▶ [TASK TO COMPLETE]:
For each line below that contains the string "Router", copy that line.

▶ [DATA EXTRACTS]:

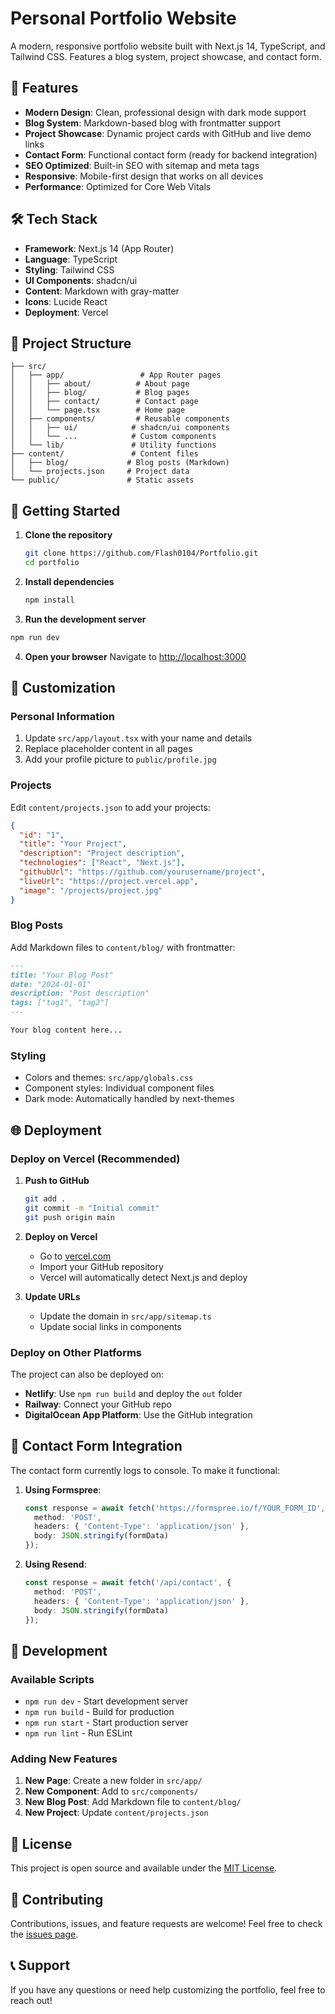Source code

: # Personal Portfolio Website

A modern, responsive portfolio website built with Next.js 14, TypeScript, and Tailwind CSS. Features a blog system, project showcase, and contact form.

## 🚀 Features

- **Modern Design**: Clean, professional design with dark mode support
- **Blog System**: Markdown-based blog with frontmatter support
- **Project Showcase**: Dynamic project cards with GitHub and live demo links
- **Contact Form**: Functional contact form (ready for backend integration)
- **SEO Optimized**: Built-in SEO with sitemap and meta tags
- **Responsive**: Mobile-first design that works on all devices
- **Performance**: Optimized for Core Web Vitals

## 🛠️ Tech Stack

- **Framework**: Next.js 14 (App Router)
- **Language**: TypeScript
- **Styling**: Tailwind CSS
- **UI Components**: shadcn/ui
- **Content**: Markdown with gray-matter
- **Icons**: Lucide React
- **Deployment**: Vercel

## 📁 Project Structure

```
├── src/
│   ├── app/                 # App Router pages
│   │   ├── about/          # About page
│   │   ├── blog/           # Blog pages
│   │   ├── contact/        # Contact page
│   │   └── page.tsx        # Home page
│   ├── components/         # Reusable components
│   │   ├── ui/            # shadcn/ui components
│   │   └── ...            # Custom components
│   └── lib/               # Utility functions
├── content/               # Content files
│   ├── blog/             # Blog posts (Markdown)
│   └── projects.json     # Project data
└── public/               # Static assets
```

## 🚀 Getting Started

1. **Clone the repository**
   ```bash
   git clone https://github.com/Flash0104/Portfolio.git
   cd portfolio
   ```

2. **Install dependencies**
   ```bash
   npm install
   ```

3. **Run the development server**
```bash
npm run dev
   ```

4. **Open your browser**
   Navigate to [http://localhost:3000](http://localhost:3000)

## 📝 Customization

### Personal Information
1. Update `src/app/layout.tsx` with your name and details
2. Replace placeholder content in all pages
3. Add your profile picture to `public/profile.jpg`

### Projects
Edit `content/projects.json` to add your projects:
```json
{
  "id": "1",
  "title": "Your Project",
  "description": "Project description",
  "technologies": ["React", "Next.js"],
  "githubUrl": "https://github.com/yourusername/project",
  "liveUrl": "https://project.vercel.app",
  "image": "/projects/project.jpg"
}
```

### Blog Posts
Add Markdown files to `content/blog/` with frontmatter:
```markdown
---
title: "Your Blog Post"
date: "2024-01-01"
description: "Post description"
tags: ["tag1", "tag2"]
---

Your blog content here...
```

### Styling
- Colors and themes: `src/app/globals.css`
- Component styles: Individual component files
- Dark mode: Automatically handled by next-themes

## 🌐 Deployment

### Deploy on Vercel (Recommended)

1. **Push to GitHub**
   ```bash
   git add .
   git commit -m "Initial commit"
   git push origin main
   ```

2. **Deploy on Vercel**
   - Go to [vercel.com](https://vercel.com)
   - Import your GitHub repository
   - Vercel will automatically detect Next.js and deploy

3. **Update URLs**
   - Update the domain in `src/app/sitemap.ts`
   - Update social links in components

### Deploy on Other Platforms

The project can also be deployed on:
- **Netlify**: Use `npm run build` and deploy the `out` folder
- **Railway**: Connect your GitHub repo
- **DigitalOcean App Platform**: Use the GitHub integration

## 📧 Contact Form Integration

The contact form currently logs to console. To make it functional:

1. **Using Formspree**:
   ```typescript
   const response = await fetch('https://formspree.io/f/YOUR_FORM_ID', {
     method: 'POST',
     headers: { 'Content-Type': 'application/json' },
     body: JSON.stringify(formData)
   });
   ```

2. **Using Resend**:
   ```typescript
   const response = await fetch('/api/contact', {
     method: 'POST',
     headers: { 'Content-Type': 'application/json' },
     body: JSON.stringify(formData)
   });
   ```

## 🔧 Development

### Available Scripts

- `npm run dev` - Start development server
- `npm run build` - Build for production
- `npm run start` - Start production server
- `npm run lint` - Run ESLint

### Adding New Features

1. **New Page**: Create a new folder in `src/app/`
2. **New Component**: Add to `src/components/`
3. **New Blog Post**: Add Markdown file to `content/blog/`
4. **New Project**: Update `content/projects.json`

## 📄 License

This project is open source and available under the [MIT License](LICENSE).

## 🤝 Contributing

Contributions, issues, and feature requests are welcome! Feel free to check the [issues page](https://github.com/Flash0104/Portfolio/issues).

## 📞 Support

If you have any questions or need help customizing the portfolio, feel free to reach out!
--
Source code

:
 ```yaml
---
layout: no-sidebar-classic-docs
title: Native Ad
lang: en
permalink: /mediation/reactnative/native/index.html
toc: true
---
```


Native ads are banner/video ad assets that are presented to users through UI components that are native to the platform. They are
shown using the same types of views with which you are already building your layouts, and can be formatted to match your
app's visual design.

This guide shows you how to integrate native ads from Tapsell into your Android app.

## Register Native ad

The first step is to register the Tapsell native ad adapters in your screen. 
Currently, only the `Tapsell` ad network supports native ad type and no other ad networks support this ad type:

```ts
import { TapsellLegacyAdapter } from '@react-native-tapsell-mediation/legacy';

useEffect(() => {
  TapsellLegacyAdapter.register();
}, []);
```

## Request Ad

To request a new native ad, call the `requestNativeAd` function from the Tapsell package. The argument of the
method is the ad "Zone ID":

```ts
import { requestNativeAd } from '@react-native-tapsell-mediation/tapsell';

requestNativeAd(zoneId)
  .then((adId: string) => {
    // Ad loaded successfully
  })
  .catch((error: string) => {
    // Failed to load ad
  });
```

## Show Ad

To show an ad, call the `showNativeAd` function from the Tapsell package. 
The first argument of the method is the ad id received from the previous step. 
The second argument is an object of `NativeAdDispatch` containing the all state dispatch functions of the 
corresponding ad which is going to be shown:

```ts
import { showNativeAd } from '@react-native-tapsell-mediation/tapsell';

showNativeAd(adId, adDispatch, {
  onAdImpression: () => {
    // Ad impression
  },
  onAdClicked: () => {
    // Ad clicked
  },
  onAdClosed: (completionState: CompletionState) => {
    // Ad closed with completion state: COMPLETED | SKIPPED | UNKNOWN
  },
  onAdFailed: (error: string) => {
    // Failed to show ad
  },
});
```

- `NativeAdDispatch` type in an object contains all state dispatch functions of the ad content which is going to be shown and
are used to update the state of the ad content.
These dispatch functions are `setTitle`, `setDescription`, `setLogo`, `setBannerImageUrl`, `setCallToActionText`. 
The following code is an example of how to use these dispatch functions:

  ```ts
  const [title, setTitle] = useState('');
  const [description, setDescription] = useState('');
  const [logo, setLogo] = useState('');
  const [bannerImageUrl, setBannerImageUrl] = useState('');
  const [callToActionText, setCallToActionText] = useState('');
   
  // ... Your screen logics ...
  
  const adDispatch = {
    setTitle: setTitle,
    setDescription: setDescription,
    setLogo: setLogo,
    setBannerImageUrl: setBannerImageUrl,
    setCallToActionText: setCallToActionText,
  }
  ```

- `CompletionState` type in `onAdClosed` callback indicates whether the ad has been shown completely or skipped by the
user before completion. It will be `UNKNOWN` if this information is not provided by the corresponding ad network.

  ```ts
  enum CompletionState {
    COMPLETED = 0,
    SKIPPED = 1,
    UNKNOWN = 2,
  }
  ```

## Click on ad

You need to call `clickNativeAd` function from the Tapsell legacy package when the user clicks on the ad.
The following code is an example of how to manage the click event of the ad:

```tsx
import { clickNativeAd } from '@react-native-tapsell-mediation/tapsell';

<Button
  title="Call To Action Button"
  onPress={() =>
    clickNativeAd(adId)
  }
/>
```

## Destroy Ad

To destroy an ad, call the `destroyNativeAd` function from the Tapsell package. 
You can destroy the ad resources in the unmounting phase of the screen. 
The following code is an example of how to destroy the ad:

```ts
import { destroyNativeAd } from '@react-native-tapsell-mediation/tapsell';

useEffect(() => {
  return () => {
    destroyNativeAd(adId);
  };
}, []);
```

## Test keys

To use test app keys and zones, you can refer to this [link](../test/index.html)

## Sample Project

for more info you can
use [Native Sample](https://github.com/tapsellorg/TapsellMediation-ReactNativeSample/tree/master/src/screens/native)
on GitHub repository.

▶ [SOLVED PROBLEM]:
- **Framework**: Next.js 14 (App Router)
│   ├── app/                 # App Router pages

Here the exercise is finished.